LA PLURISENSORIALITÀ DEI SUONI

LA PLURISENSORIALITÀ DEI SUONI

KANDINSKY, Composizione VII, 1913

Se durante un concerto avessimo la possibilità di osservare l’aria,
mentre vibra simultaneamente influenzata dalle voci e dagli strumenti,
con grande stupore vedremmo colori organizzarsi e muoversi in essa.”

Athanasius Kircher

Viviamo e riceviamo il suono attraverso molteplici canali e mille sfumature che si compenetrano continuamente e senza sosta. Il suono è ascolto, movimento incessante, luce, energia pura, via verso l’eterno. La realtà è una vibrazione perpetua e il suono arriva a noi in ogni direzione e attraverso variegate modalità di propagazione. L’orecchio è l’organo che lo trasforma in quella realtà acustica che definiamo come Suono, ma Suono è molto di più ed è oltre. Il suono è udito, vista, tatto, gusto, odorato, e quel “super senso” che abita oltre gli altri, dove i suoni e i sensi si uniscono e si rivelano a noi in una “superpercezione”.

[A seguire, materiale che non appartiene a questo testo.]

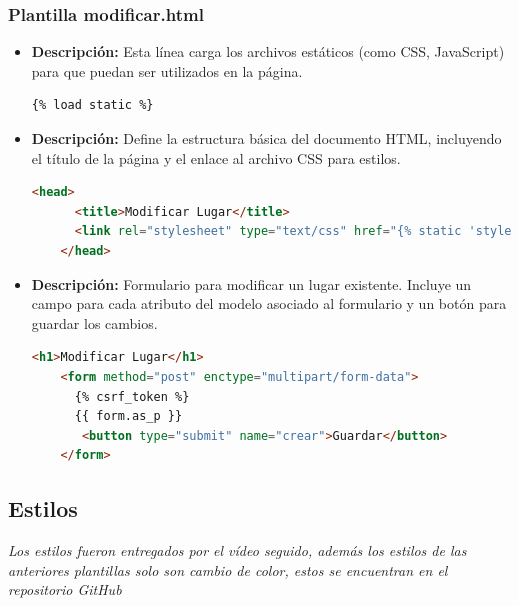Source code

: \documentclass{article}
\begin{document}
  \subsubsection{Plantilla modificar.html}
  \begin{itemize}
    \item \textbf{Descripción: }Esta línea carga los archivos estáticos (como CSS, JavaScript) para que puedan ser utilizados en la página.
    \begin{lstlisting}[language=html]
    {% load static %}
    \end{lstlisting}
    \item \textbf{Descripción: }Define la estructura básica del documento HTML, incluyendo el título de la página y el enlace al archivo 
    CSS para estilos.
    \begin{lstlisting}[language=html]
    <head>
      <title>Modificar Lugar</title>
      <link rel="stylesheet" type="text/css" href="{% static 'styles/styles1.css' %}">
    </head>
    \end{lstlisting}
    \item \textbf{Descripción: }Formulario para modificar un lugar existente. Incluye un campo para cada atributo del modelo asociado al formulario y 
    un botón para guardar los cambios.
    \begin{lstlisting}[language=html]
    <h1>Modificar Lugar</h1>
    <form method="post" enctype="multipart/form-data">
      {% csrf_token %}
      {{ form.as_p }}
       <button type="submit" name="crear">Guardar</button>
    </form>
    \end{lstlisting}
  \end{itemize}
  

  \subsection{Estilos}
  \textit{Los estilos fueron entregados por el vídeo seguido, además los estilos de las anteriores plantillas solo son cambio de color, estos se encuentran en el repositorio GitHub}
  
\end{document}
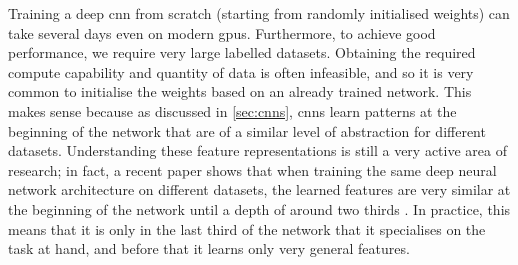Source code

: \documentclass[../report.tex]{subfiles}
\begin{document}
Training a deep \gls{cnn} from scratch (starting from randomly initialised weights) can take several days even on modern \glspl{gpu}. 
Furthermore, to achieve good performance, we require very large labelled datasets.
Obtaining the required compute capability and quantity of data is often infeasible, and so it is very common to initialise the weights based on an already trained network.
This makes sense because as discussed in \cref{sec:cnns}, \glspl{cnn} learn patterns at the beginning of the network that are of a similar level of abstraction for different datasets.
Understanding these feature representations is still a very active area of research; in fact, a recent paper shows that when training the same deep neural network architecture on different datasets, the learned features are very similar at the beginning of the network until a depth of around two thirds \cite{kornblith2019}.
In practice, this means that it is only in the last third of the network that it specialises on the task at hand, and before that it learns only very general features.
\end{document}

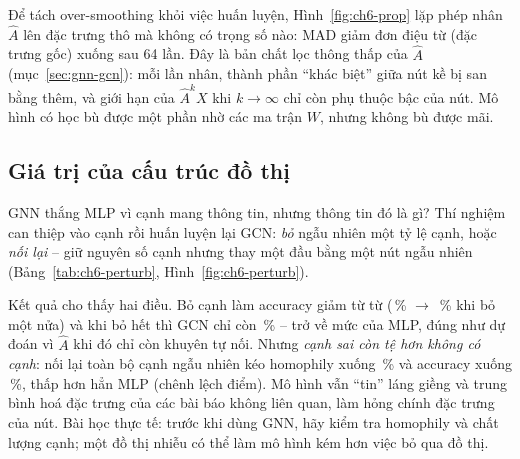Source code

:
Để tách over-smoothing khỏi việc huấn luyện, Hình~\ref{fig:ch6-prop} lặp phép nhân $\hat A$ lên đặc trưng thô mà không có
trọng số nào: MAD giảm đơn điệu từ  (đặc trưng gốc) xuống 
sau 64 lần. Đây là bản chất lọc thông thấp của $\hat A$ (mục~\ref{sec:gnn-gcn}): mỗi lần nhân, thành phần ``khác biệt''
giữa nút kề bị san bằng thêm, và giới hạn của $\hat A^k X$ khi $k\to\infty$ chỉ còn phụ thuộc bậc của nút. Mô hình có học
bù được một phần nhờ các ma trận $W$, nhưng không bù được mãi.


\subsection{Giá trị của cấu trúc đồ thị}

GNN thắng MLP vì cạnh mang thông tin, nhưng thông tin đó là gì? Thí nghiệm can thiệp vào cạnh rồi huấn luyện lại GCN:
\emph{bỏ} ngẫu nhiên một tỷ lệ cạnh, hoặc \emph{nối lại} -- giữ nguyên số cạnh nhưng thay một đầu bằng một nút ngẫu nhiên
(Bảng~\ref{tab:ch6-perturb}, Hình~\ref{fig:ch6-perturb}).


Kết quả cho thấy hai điều. Bỏ cạnh làm accuracy giảm từ từ (\,\% $\to$
\,\% khi bỏ một nửa) và khi bỏ hết thì GCN chỉ còn
\,\% -- trở về mức của MLP, đúng như dự đoán vì $\hat A$ khi đó chỉ còn khuyên tự nối.
Nhưng \emph{cạnh sai còn tệ hơn không có cạnh}: nối lại toàn bộ cạnh ngẫu nhiên kéo homophily xuống
\,\% và accuracy xuống \,\%, thấp hơn hẳn
MLP (chênh lệch  điểm). Mô hình vẫn ``tin'' láng giềng và trung bình hoá đặc trưng của các bài
báo không liên quan, làm hỏng chính đặc trưng của nút. Bài học thực tế: trước khi dùng GNN, hãy kiểm tra homophily và chất
lượng cạnh; một đồ thị nhiễu có thể làm mô hình kém hơn việc bỏ qua đồ thị.

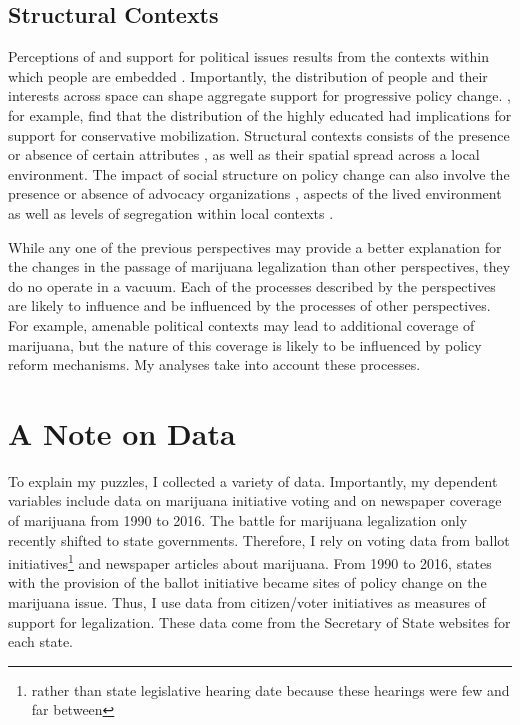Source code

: \subsection{Structural Contexts}

Perceptions of and support for political issues results from the contexts within which people are embedded \citep{blau_1977a,blau_1977b,mcveigh_and_diaz_2009}. Importantly, the distribution of people and their interests across space can shape aggregate support for progressive policy change. \citet{mcveigh_et_al_2014a}, for example, find that the distribution of the highly educated had implications for support for conservative mobilization. Structural contexts consists of the presence or absence of certain attributes \citep{blau_1977a,blau_1977b,blau_and_duncan_1967}, as well as their spatial spread across a local environment. The impact of social structure on policy change can also involve the presence or absence of advocacy organizations \citep{vann_jr_2018,soule_and_olzak_2004}, aspects of the lived environment \citep{olzak_and_soule_2009} as well as levels of segregation within local contexts \citep{andrews_and_seguin_2015,olzak_et_al_1994}. 







While any one of the previous perspectives may provide a better explanation for the changes in the passage of marijuana legalization than other perspectives, they do no operate in a vacuum. Each of the processes described by the perspectives are likely to influence and be influenced by the processes of other perspectives. For example, amenable political contexts may lead to additional coverage of marijuana, but the nature of this coverage is likely to be influenced by policy reform mechanisms. My analyses take into account these processes.


\section{A Note on Data}


To explain my puzzles, I collected a variety of data. Importantly, my dependent variables include data on marijuana initiative voting and on newspaper coverage of marijuana from 1990 to 2016. The battle for marijuana legalization only recently shifted to state governments. Therefore, I rely on voting data from ballot initiatives\footnote{rather than state legislative hearing date because these hearings were few and far between} and newspaper articles about marijuana. From 1990 to 2016, states with the provision of the ballot initiative became sites of policy change on the marijuana issue. Thus, I use data from citizen/voter initiatives as measures of support for legalization. These data come from the Secretary of State websites for each state. 

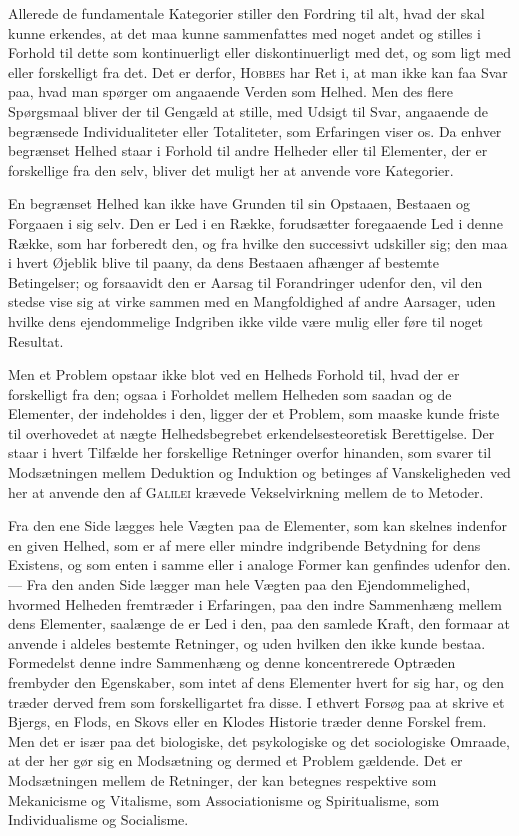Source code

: \documentclass[12pt]{article}
\newcommand{\opage}[1]{\marginnote{\footnotesize\textit{[#1]}}}
\begin{document}
Allerede de fundamentale Kategorier stiller den Fordring til alt, hvad der skal
kunne erkendes, at det maa kunne sammenfattes med noget andet og stilles i
Forhold til dette som kontinuerligt eller diskontinuerligt med det, og som ligt med eller
forskelligt fra det. Det er derfor, \textsc{Hobbes} har Ret i, at man ikke kan faa Svar
paa, hvad man spørger om angaaende Verden som Helhed. Men des flere
Spørgsmaal bliver der til Gengæld at stille, med Udsigt til Svar, angaaende de begrænsede
Individualiteter eller Totaliteter, som Erfaringen viser os. Da enhver begrænset
Helhed staar i Forhold til andre Helheder eller til Elementer, der er forskellige
fra den selv, bliver det muligt her at anvende vore Kategorier.

En begrænset Helhed kan ikke have Grunden til sin Opstaaen, Bestaaen og
Forgaaen i sig selv. Den er Led i en Række, forudsætter foregaaende Led i denne
Række, som har forberedt den, og fra hvilke den successivt udskiller sig; den maa
i hvert Øjeblik blive til paany, da dens Bestaaen afhænger af bestemte
Betingelser; og forsaavidt den er Aarsag til Forandringer udenfor den, vil den stedse
vise sig at virke sammen med en Mangfoldighed af andre Aarsager, uden hvilke
\opage{22}dens ejendommelige Indgriben ikke vilde være mulig eller føre til noget
Resultat.

Men et Problem opstaar ikke blot ved en Helheds Forhold til, hvad der er
forskelligt fra den; ogsaa i Forholdet mellem Helheden som saadan og de
Elementer, der indeholdes i den, ligger der et Problem, som maaske kunde friste til
overhovedet at nægte Helhedsbegrebet erkendelsesteoretisk Berettigelse. Der staar i hvert
Tilfælde her forskellige Retninger overfor hinanden, som svarer til Modsætningen
mellem Deduktion og Induktion og betinges af Vanskeligheden ved her at anvende
den af \textsc{Galilei} krævede Vekselvirkning mellem de to Metoder.

Fra den ene Side lægges hele Vægten paa de Elementer, som kan skelnes
indenfor en given Helhed, som er af mere eller mindre indgribende Betydning for
dens Existens, og som enten i samme eller i analoge Former kan genfindes
udenfor den. --- Fra den anden Side lægger man hele Vægten paa den
Ejendommelighed, hvormed Helheden fremtræder i Erfaringen, paa den indre Sammenhæng
mellem dens Elementer, saalænge de er Led i den, paa den samlede Kraft, den
formaar at anvende i aldeles bestemte Retninger, og uden hvilken den ikke kunde
bestaa. Formedelst denne indre Sammenhæng og denne koncentrerede Optræden
frembyder den Egenskaber, som intet af dens Elementer hvert for sig har, og den
træder derved frem som forskelligartet fra disse. I ethvert Forsøg paa at skrive et
Bjergs, en Flods, en Skovs eller en Klodes Historie træder denne Forskel frem.
Men det er især paa det biologiske, det psykologiske og det sociologiske Omraade,
at der her gør sig en Modsætning og dermed et Problem gældende. Det er
Modsætningen mellem de Retninger, der kan betegnes respektive som Mekanicisme og
Vitalisme, som Associationisme og Spiritualisme, som Individualisme og Socialisme.
\end{document}
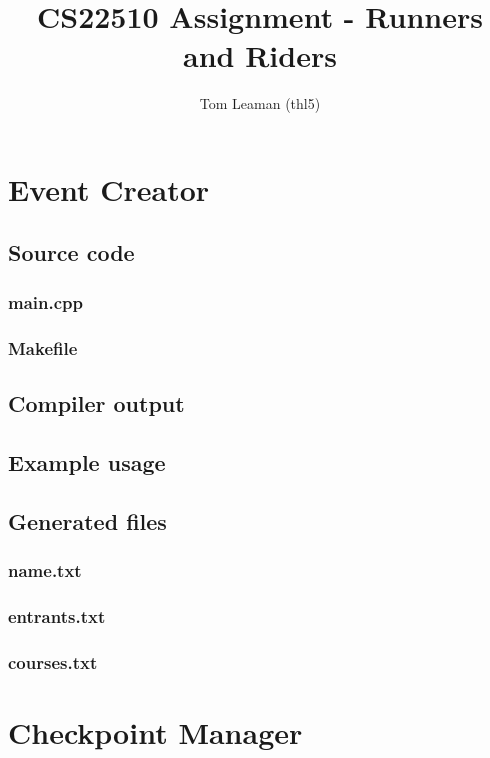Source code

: \documentclass[a4paper, twoside]{article}
\title{CS22510 Assignment - Runners and Riders}
\author{Tom Leaman (thl5)}
\begin{document}
\maketitle
\newpage
\tableofcontents
\newpage

\section{Event Creator}
\subsection{Source code}
\subsubsection{main.cpp}

\subsubsection{Makefile}

\subsection{Compiler output}

\subsection{Example usage}

\subsection{Generated files}
\subsubsection{name.txt}

\subsubsection{entrants.txt}

\subsubsection{courses.txt}


\newpage

\section{Checkpoint Manager}
\end{document}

Anche se ogni organo di senso ha la sua funzione specifica e distinta, non possiamo né dobbiamo considerarli a se stanti nella percezione della realtà. Viviamo in una continua sinestesia perché il nostro stesso corpo è stato creato per essere sinestesico. Riceviamo il mondo dentro di noi nella sua globalità, che i sensi ci fanno percepire come unica. Così il suono può essere visto, toccato, annusato, gustato, in una continua compartecipazione e risonanza.

UDIRE…L’udito è per definizione il senso che riguarda più da vicino il suono. Nella sua complessa conformazione, raccoglie le vibrazioni esterne ed interne al corpo e ce le fa percepire come suoni.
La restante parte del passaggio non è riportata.